(C) 2011 Elsevier B.V. All rights reserved.”
“Background:
A key protein in maintaining neuronal integrity throughout the life span is brain-derived neurotrophic factor (BDNF). The BDNF gene is characterized by a functional polymorphism, which has been associated with stress-related disorders such as anxiety-related syndromes and depression, prompting us to examine individual responses by Genotype and Sex to a standardized social stress paradigm. Gender differences in BDNF x stress responses were posited because estrogen Pexidartinib induces synthesis of BDNF in several brain regions.

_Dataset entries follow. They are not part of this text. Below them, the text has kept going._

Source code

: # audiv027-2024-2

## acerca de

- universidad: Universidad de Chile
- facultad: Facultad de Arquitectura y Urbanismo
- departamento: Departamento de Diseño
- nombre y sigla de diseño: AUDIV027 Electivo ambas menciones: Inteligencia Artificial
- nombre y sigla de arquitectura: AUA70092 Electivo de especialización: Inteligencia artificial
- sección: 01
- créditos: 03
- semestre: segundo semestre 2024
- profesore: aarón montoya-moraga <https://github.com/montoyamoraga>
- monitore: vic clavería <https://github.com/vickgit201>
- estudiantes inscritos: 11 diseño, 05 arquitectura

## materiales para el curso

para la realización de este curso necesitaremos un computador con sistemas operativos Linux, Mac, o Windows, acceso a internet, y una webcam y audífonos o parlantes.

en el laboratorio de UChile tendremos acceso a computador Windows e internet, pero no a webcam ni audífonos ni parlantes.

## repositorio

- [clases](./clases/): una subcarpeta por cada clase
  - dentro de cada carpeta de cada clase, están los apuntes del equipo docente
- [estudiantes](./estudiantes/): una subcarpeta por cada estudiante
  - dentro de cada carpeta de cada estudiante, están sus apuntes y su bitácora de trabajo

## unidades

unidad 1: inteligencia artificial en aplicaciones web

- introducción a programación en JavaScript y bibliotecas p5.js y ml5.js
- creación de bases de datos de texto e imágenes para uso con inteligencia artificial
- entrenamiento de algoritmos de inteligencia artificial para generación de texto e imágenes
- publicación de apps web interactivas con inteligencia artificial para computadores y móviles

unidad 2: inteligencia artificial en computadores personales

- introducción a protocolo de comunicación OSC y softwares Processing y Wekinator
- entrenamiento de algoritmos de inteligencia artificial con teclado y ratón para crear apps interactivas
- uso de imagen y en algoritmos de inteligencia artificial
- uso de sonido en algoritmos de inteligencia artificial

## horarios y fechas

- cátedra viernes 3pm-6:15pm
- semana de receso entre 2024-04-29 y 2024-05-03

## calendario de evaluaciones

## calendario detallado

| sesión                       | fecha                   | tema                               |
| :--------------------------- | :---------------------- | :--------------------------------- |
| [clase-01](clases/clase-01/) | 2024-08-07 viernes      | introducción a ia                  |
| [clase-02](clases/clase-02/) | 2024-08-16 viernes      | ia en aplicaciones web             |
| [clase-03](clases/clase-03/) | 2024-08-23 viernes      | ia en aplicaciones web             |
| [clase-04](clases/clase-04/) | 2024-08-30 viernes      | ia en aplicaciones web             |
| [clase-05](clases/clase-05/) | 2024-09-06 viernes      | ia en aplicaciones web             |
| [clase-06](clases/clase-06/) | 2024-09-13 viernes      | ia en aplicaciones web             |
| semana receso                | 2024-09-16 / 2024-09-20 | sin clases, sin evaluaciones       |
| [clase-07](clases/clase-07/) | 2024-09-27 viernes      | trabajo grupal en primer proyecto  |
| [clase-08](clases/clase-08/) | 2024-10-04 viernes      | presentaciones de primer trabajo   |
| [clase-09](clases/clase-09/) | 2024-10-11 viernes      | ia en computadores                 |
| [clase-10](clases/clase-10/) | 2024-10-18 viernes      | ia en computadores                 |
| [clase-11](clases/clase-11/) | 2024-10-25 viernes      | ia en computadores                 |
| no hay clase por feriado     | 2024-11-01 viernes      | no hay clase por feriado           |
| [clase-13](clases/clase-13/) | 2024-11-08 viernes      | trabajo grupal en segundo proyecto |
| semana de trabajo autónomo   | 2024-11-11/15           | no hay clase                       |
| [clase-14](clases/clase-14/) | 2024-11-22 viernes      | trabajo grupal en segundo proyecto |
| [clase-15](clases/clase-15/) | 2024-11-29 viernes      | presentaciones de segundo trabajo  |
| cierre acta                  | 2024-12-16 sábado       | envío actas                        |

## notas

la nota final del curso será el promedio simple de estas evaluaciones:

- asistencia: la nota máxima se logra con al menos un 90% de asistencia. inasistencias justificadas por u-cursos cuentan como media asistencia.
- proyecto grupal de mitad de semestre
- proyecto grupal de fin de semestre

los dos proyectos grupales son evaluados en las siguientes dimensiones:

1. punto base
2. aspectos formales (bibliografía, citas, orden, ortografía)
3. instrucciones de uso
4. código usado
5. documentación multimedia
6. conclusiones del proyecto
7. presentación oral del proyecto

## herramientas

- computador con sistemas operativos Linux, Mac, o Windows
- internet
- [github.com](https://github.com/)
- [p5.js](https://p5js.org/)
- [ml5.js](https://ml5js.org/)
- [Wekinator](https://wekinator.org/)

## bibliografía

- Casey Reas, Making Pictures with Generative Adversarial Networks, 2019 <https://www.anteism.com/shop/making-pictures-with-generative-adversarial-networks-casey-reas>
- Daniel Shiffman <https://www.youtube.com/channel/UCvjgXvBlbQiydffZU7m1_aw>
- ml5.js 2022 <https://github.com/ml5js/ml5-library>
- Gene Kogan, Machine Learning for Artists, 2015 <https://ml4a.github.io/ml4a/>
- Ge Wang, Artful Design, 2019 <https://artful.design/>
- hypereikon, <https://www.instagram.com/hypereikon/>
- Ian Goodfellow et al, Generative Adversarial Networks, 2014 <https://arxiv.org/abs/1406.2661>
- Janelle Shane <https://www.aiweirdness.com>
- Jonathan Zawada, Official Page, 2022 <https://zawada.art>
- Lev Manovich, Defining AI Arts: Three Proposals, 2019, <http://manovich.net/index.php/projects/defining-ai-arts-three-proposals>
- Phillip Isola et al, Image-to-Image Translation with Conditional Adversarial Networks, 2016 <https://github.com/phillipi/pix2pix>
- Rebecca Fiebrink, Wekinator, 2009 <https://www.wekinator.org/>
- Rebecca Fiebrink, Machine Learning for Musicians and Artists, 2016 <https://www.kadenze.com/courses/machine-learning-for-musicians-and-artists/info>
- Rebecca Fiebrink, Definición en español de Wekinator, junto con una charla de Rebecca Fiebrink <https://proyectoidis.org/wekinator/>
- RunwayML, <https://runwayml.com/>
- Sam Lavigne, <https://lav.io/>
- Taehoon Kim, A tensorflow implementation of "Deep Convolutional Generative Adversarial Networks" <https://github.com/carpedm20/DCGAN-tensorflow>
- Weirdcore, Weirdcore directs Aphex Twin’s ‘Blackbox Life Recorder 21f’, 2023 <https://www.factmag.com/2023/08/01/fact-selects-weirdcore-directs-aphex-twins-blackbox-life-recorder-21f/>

Methods: 97 university students (51 females and 46 mates) participated in a social stress procedure (Trier Social Stress Test, TSST). Indices of stress were derived from repeated measurement of cortisol, blood pressure, and heart rate during the TSST. All subjects were genotyped for the Val66Met polymorphism.
Results:
Tests of within-subject effects showed a significant three-way interaction (SPSS GLM repeated measures: Time (eight levels) x BDNF (val/val, val/met) x Sex: p = 0.0002), which reflects gender differences LY2090314 research buy in the pattern of cortisol rise and decline during the social challenge. In mate subjects, val/val homozygotes showed a greater rise in salivary cortisol than val/met heterozygotes. In female subjects, there was a trend for the opposite response, which is significant when area under the curve increase (AUCi) was calculated for the val/val homozygotes to show the lowest rise. Overall, the same
pattern of results was observed for blood pressure and heart rate.
Conclusions: Adenosine triphosphate These results indicate that a common, functionally significant polymorphism in the BDNF gene modulates HPA axis reactivity and regulation during the TSST differently in men and women. Findings may be related to gender differences in reactivity and vulnerability to social stress. (C) 2008 Elsevier Ltd. All rights reserved.”
“Nature has evolved a treasury of biological molecules that are logically connected to networks, enabling cells to maintain their functional integrity. Similar to electronic circuits, cells operate as information-processing systems that dynamically integrate and respond to distinct input signals. Synthetic biology aims to standardize and expand the natural toolbox of biological building blocks to engineer novel synthetic networks in living systems. Mammalian cells harboring integrated designer circuits could work as living biocomputers that execute predictable metabolic and therapeutic functions. This review presents design principles of mammalian gene circuits, highlights recent developments, and discusses future challenges and prospects.”
“A total 91 serum samples and 51 pig tissue samples were collected between October 2009 and June 2010 from 30 herds, where a clinical picture of infection or/and porcine reproductive and respiratory syndrome (PRRS) antibody-positive pigs were detected. Of the 142 samples tested, 65(45.